From 29th July there will be a range of new rules affecting Employment Tribunal practice and procedure. These will apply not only to new cases but to current ones as well.
Amongst a whole raft of changes, some of the potentially impactful are as follows:
Cases will be ‘sifted’ by Judges and referred for action particularly where the applicant’s case appears to be weak. Judges will have the ability to write to applicants for further particulars as to why their case should be heard and not dismissed at this early stage. Failure to reply will mean that the case is struck out and a response is likely to result in a preliminary hearing (see below).
‘Pre-hearings’ will be replaced by ‘preliminary hearings’

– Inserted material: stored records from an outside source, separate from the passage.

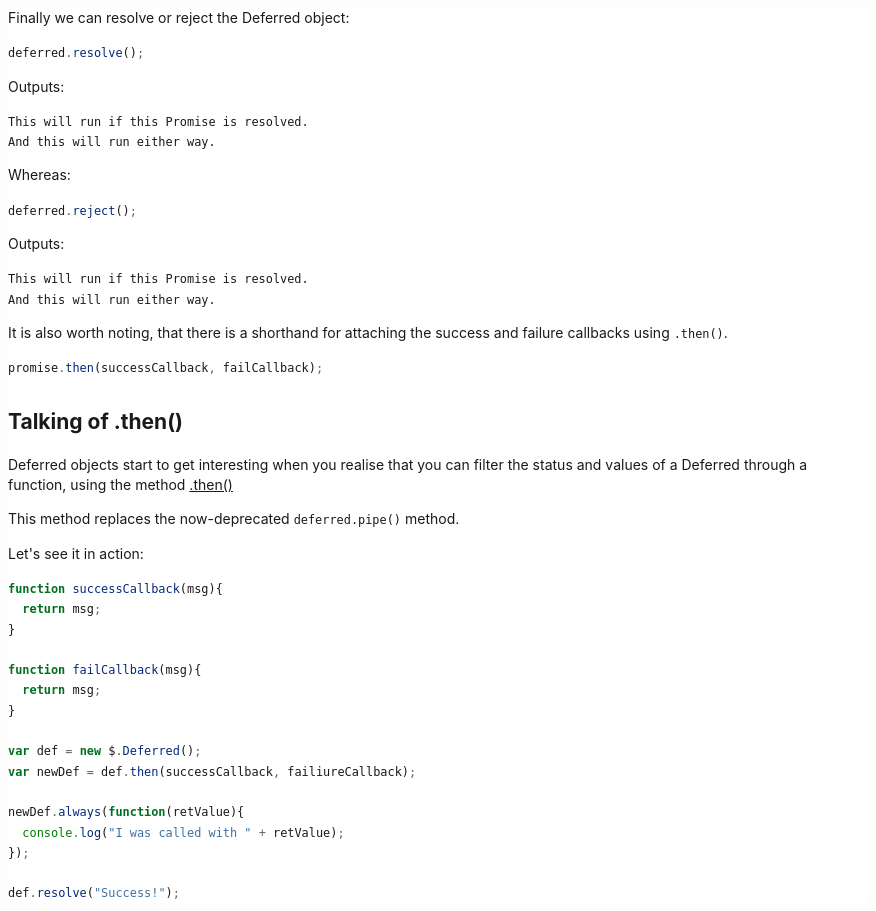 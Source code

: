 Finally we can resolve or reject the Deferred object:

```js
deferred.resolve();
```

Outputs:

```sh
This will run if this Promise is resolved.
And this will run either way.
```

Whereas:

```js
deferred.reject();
```

Outputs:

```sh
This will run if this Promise is resolved.
And this will run either way.
```

It is also worth noting, that there is a shorthand for attaching the success and failure callbacks using `.then()`.

```js
promise.then(successCallback, failCallback);
```

## Talking of .then()

Deferred objects start to get interesting when you realise that you can filter the status and values of a Deferred through a function, using the method [.then()](http://api.jquery.com/deferred.then/ "jQuery API docs: deferred.then()")

This method replaces the now-deprecated `deferred.pipe()` method.

Let's see it in action:

```js
function successCallback(msg){
  return msg;
}

function failCallback(msg){
  return msg;
}

var def = new $.Deferred();
var newDef = def.then(successCallback, failiureCallback);

newDef.always(function(retValue){
  console.log("I was called with " + retValue);
});

def.resolve("Success!");
```
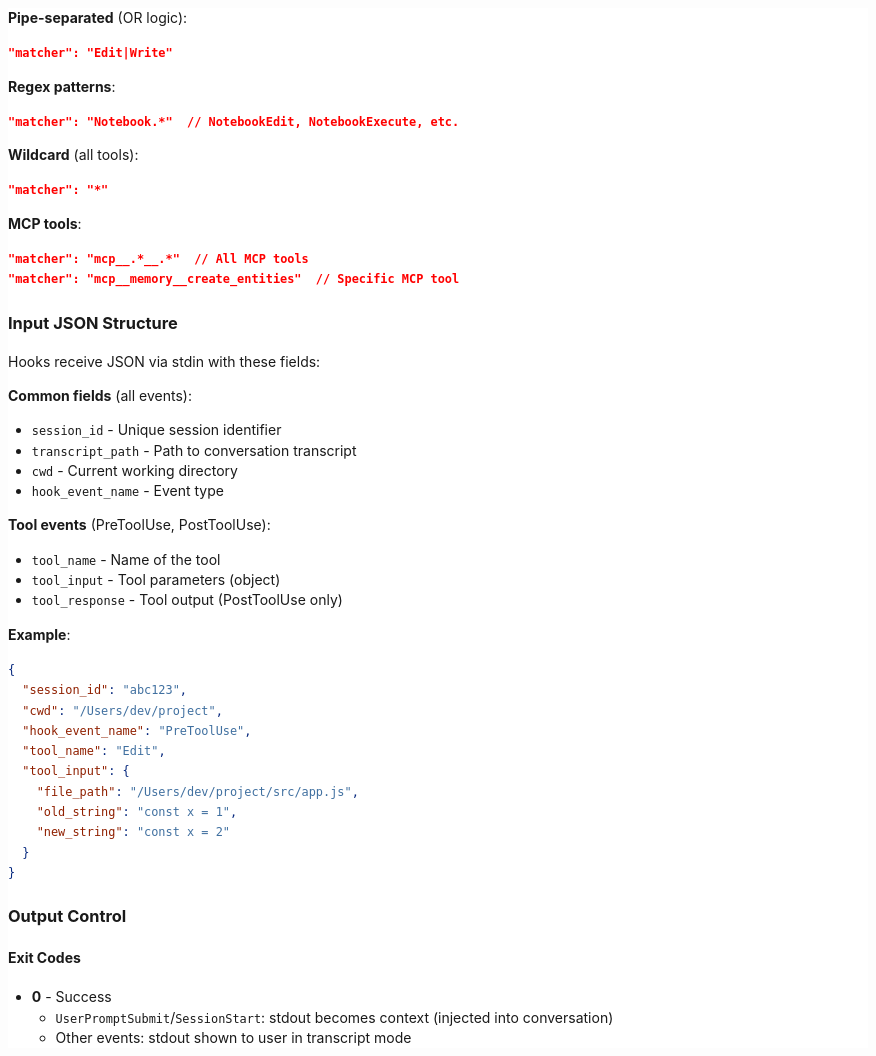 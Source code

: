 **Pipe-separated** (OR logic):
```json
"matcher": "Edit|Write"
```

**Regex patterns**:
```json
"matcher": "Notebook.*"  // NotebookEdit, NotebookExecute, etc.
```

**Wildcard** (all tools):
```json
"matcher": "*"
```

**MCP tools**:
```json
"matcher": "mcp__.*__.*"  // All MCP tools
"matcher": "mcp__memory__create_entities"  // Specific MCP tool
```

### Input JSON Structure

Hooks receive JSON via stdin with these fields:

**Common fields** (all events):
- `session_id` - Unique session identifier
- `transcript_path` - Path to conversation transcript
- `cwd` - Current working directory
- `hook_event_name` - Event type

**Tool events** (PreToolUse, PostToolUse):
- `tool_name` - Name of the tool
- `tool_input` - Tool parameters (object)
- `tool_response` - Tool output (PostToolUse only)

**Example**:
```json
{
  "session_id": "abc123",
  "cwd": "/Users/dev/project",
  "hook_event_name": "PreToolUse",
  "tool_name": "Edit",
  "tool_input": {
    "file_path": "/Users/dev/project/src/app.js",
    "old_string": "const x = 1",
    "new_string": "const x = 2"
  }
}
```

### Output Control

#### Exit Codes

- **0** - Success
  - `UserPromptSubmit`/`SessionStart`: stdout becomes context (injected into conversation)
  - Other events: stdout shown to user in transcript mode
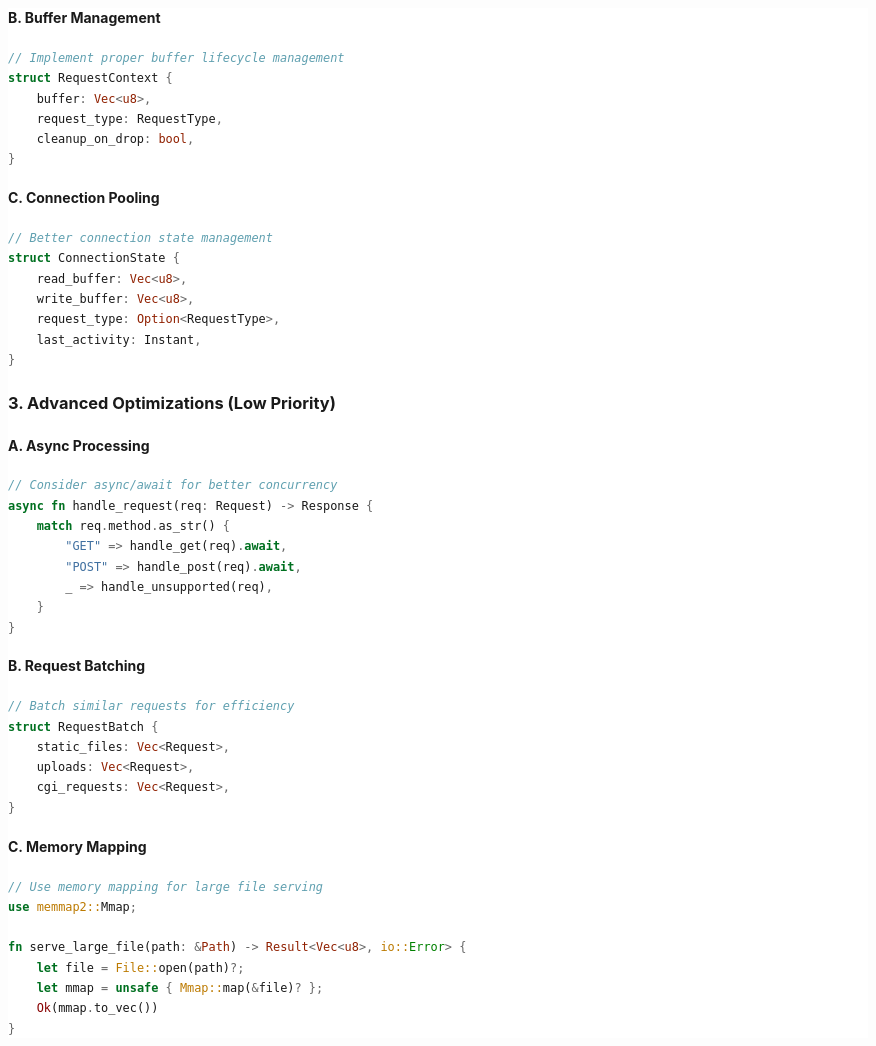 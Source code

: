 #### **B. Buffer Management**

```rust
// Implement proper buffer lifecycle management
struct RequestContext {
    buffer: Vec<u8>,
    request_type: RequestType,
    cleanup_on_drop: bool,
}
```

#### **C. Connection Pooling**

```rust
// Better connection state management
struct ConnectionState {
    read_buffer: Vec<u8>,
    write_buffer: Vec<u8>,
    request_type: Option<RequestType>,
    last_activity: Instant,
}
```

### **3. Advanced Optimizations (Low Priority)**

#### **A. Async Processing**

```rust
// Consider async/await for better concurrency
async fn handle_request(req: Request) -> Response {
    match req.method.as_str() {
        "GET" => handle_get(req).await,
        "POST" => handle_post(req).await,
        _ => handle_unsupported(req),
    }
}
```

#### **B. Request Batching**

```rust
// Batch similar requests for efficiency
struct RequestBatch {
    static_files: Vec<Request>,
    uploads: Vec<Request>,
    cgi_requests: Vec<Request>,
}
```

#### **C. Memory Mapping**

```rust
// Use memory mapping for large file serving
use memmap2::Mmap;

fn serve_large_file(path: &Path) -> Result<Vec<u8>, io::Error> {
    let file = File::open(path)?;
    let mmap = unsafe { Mmap::map(&file)? };
    Ok(mmap.to_vec())
}
```
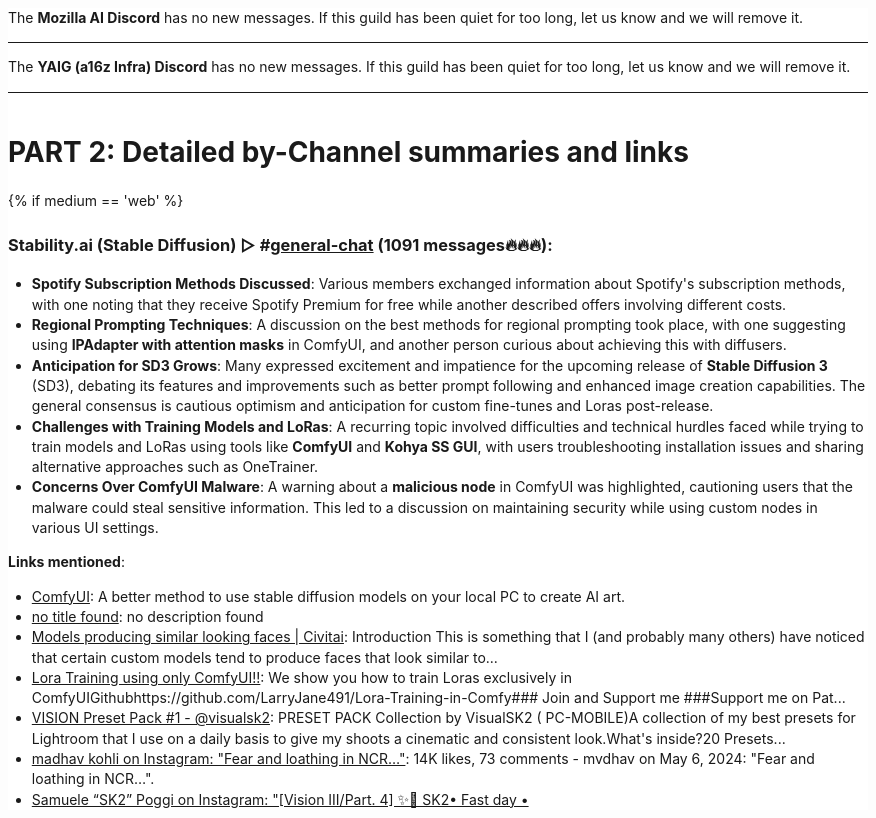 
The **Mozilla AI Discord** has no new messages. If this guild has been quiet for too long, let us know and we will remove it.

---

The **YAIG (a16z Infra) Discord** has no new messages. If this guild has been quiet for too long, let us know and we will remove it.

---

# PART 2: Detailed by-Channel summaries and links

{% if medium == 'web' %}

### **Stability.ai (Stable Diffusion) ▷ #**[**general-chat**](https://discord.com/channels/1002292111942635562/1002292112739549196/1248713301504950344) (1091 messages🔥🔥🔥):

- **Spotify Subscription Methods Discussed**: Various members exchanged information about Spotify's subscription methods, with one noting that they receive Spotify Premium for free while another described offers involving different costs.
- **Regional Prompting Techniques**: A discussion on the best methods for regional prompting took place, with one suggesting using **IPAdapter with attention masks** in ComfyUI, and another person curious about achieving this with diffusers.
- **Anticipation for SD3 Grows**: Many expressed excitement and impatience for the upcoming release of **Stable Diffusion 3** (SD3), debating its features and improvements such as better prompt following and enhanced image creation capabilities. The general consensus is cautious optimism and anticipation for custom fine-tunes and Loras post-release.
- **Challenges with Training Models and LoRas**: A recurring topic involved difficulties and technical hurdles faced while trying to train models and LoRas using tools like **ComfyUI** and **Kohya SS GUI**, with users troubleshooting installation issues and sharing alternative approaches such as OneTrainer.
- **Concerns Over ComfyUI Malware**: A warning about a **malicious node** in ComfyUI was highlighted, cautioning users that the malware could steal sensitive information. This led to a discussion on maintaining security while using custom nodes in various UI settings.

**Links mentioned**:

- [ComfyUI](https://www.youtube.com/playlist?list=PLIF38owJLhR1EGDY4kOnsEnMyolZgza1x): A better method to use stable diffusion models on your local PC to create AI art.
- [no title found](https://www.amazon.com/CyberPowerPC-i7-13700F-GeForce-Windows-GXiVR8040A14/dp/B0CBL8N3FC/ref=sr_1_3?crid=B1SPXNSY9FP9&dib=eyJ2IjoiMSJ9.iSa-cmRbTiQMmAIZVtzRbC2enNa5c0i6IuDXu75F-aMp8ZVg3Fj0ip3n7fsie2GmqiboYwXMXi1gPh5wI7SaYRsul1UXmHIhsxvihGYvN28qo-FDtYlWQvEbQbSkcNaeACtsYNLYFZKVNaLRyYBMZe9q8Q3j_pZKTmFTZRbOt94s1ivYjUr88zR9PXmme6UJNKp5uqn8Kg8WqXlFtfmq3qQK5mrnjKbNrQSWm-5bKVw.vz2EOjrZJRKxVifZ-p0z671v4PT1kOVTQ2q4Pfpj3tk&dib_tag=se&keywords=RTX%2B4060%2BTi%2B16GB%2Bpc&qid=1718037521&sprefix=rtx%2B4060%2Bti%2B16gb%2Bp%2Caps%2C139&sr=8-3&th=1): no description found
- [Models producing similar looking faces | Civitai](https://civitai.com/articles/3653/models-producing-similar-looking-faces): Introduction This is something that I (and probably many others) have noticed that certain custom models tend to produce faces that look similar to...
- [Lora Training using only ComfyUI!!](https://www.youtube.com/watch?v=gt_E-ye2irQ): We show you how to train Loras exclusively in ComfyUIGithubhttps://github.com/LarryJane491/Lora-Training-in-Comfy### Join and Support me ###Support me on Pat...
- [VISION Preset Pack #1 - @visualsk2](https://sk2visual.gumroad.com/l/spsjsz): PRESET PACK Collection by VisualSK2 ( PC-MOBILE)A collection of my best presets for Lightroom that I use on a daily basis to give my shoots a cinematic and consistent look.What's inside?20 Presets...
- [madhav kohli on Instagram: "Fear and loathing in NCR…"](https://www.instagram.com/p/C6p8KgSSzo3/): 14K likes, 73 comments - mvdhav on May 6, 2024: "Fear and loathing in NCR…".
- [Samuele “SK2” Poggi on Instagram: "[Vision III/Part. 4] ✨🤍 SK2• Fast day •](https://www.instagram.com/p/C6_kd_hoNGb/)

Time limits for Employer counter claims will be reduced from six weeks to 28 days.
Cases will be dropped if applicants do not pay their fees after a certain time period however, there will be some recourse for reinstatement of cases.
More encourages of co-operation between parties will also feature as will more flexibility on extensions of time to respond to claims, dismissal of withdrawn claims, reconsideration of judgments, as well as limiting oral evidence and submissions at hearings.
Mediation will be encouraged with a view to settling cases even at the stage where a claim has already been lodged.
For further advice and guidance on how Park City can support your organisation through the Employment Tribunal minefield, do not hesitate to contact Kelly Halls on 0800 542 7550 or by email at [email protected]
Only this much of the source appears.